16 Sep A network that doesn’t break
Meeting of the Non-Formal Education Network, September 12, 2024
“Many small people, in small places, doing small things, can change the world.” This quote by Eduardo Galeano encapsulates the experiences shared in the Non-Formal Education Network, where we discussed our educational work with children and youth in various locations.
We began the meeting with a short prayer and the wish to be encouraged by hope in this new life that is dawning every day, among us and in our educational communities.
The first experience of Non-Formal Education that we heard about was the Tasse project in Fonte da Prata, which has been running since 2004, trying to provide answers to the social problems of this neighbourhood near Lisbon, with many migrants from mainly Portuguese-speaking countries. Lately, the big problem in this neighbourhood has been the lack of housing, which forces large families to live in very small flats in precarious conditions.

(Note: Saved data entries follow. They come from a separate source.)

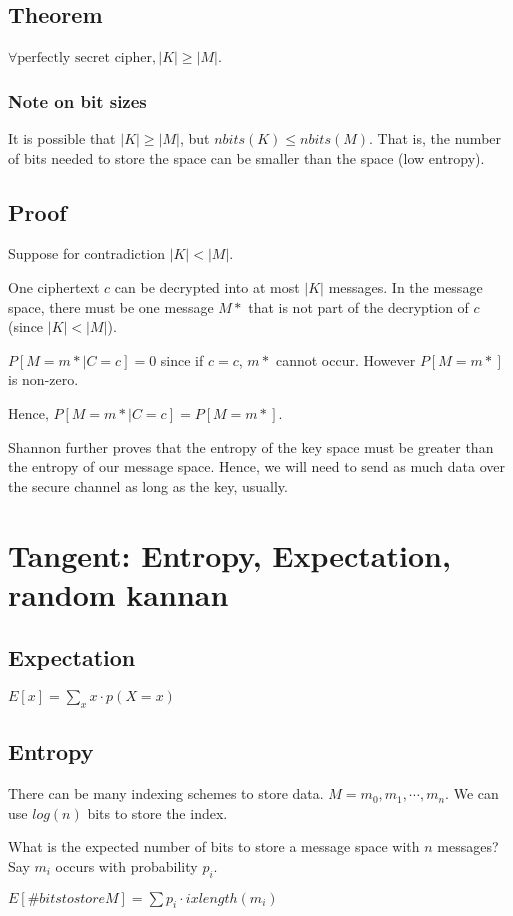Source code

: \subsection{Theorem}
$\forall \text{perfectly secret cipher}, |K| \geq |M|$.
\subsubsection{Note on bit sizes}
It is possible that $|K| \geq |M|$, but $nbits(K) \leq nbits(M)$. That is, the number of bits needed to store the space
can be smaller than the space (low entropy).


\subsection{Proof}

Suppose for contradiction $|K| < |M|$.

One ciphertext $c$ can be decrypted into at most $|K|$ messages.
In the message space, there must be one message $M*$ that is not part of the decryption of $c$ (since $|K| < |M|$).

$P[M=m*|C=c] = 0$ since if $c=c$, $m*$ cannot occur.
However $P[M=m*]$ is non-zero.

Hence,
$P[M=m*|C=c] = P[M=m*]$.

Shannon further proves that the entropy of the key space must be greater than the entropy of our message space.
Hence, we will need to send as much data over the secure channel as long as the key, usually.


\section{Tangent: Entropy, Expectation, random kannan}
\subsection{Expectation}
$E[x] = \sum_x x \cdot p(X=x)$


\subsection{Entropy}
There can be many indexing schemes to store data.
$M = {m_0, m_1, \cdots, m_n}$.
We can use $log(n)$ bits to store the index.

What is the expected number of bits to store a message space with $n$ messages?
Say $m_i$ occurs with probability $p_i$.

$E[\#bits to store M] = \sum p_i \cdot ixlength(m_i)$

The Tasse project, part of the Santa Rafaela María Foundation, aims to promote the integral human and Christian development of the most vulnerable people. Through workshops and school reinforcement, it fosters the self-esteem of children and young people. It was moving to see, through a video with several testimonies, how the young people value this work and recognise its fruits, in short, how it has changed their lives. The testimony of one of the monitors and former participant of the project, Adelino, made us understand how the work of non-formal education is a way of taking care of ourselves from generation to generation, weaving a continuous network of care, as he expressed in his words: ‘I would like, when I grow up, that these children are able to take care of me’.
After some time for reflection and questions, we listened to Isabel Tresca, from the educational community of the Colegio de Belgrano (Argentina), coordinator of the pedagogical area of educational innovations, which is part of the Latin American Centre for Solidarity Service-Learning (of Uniservitate).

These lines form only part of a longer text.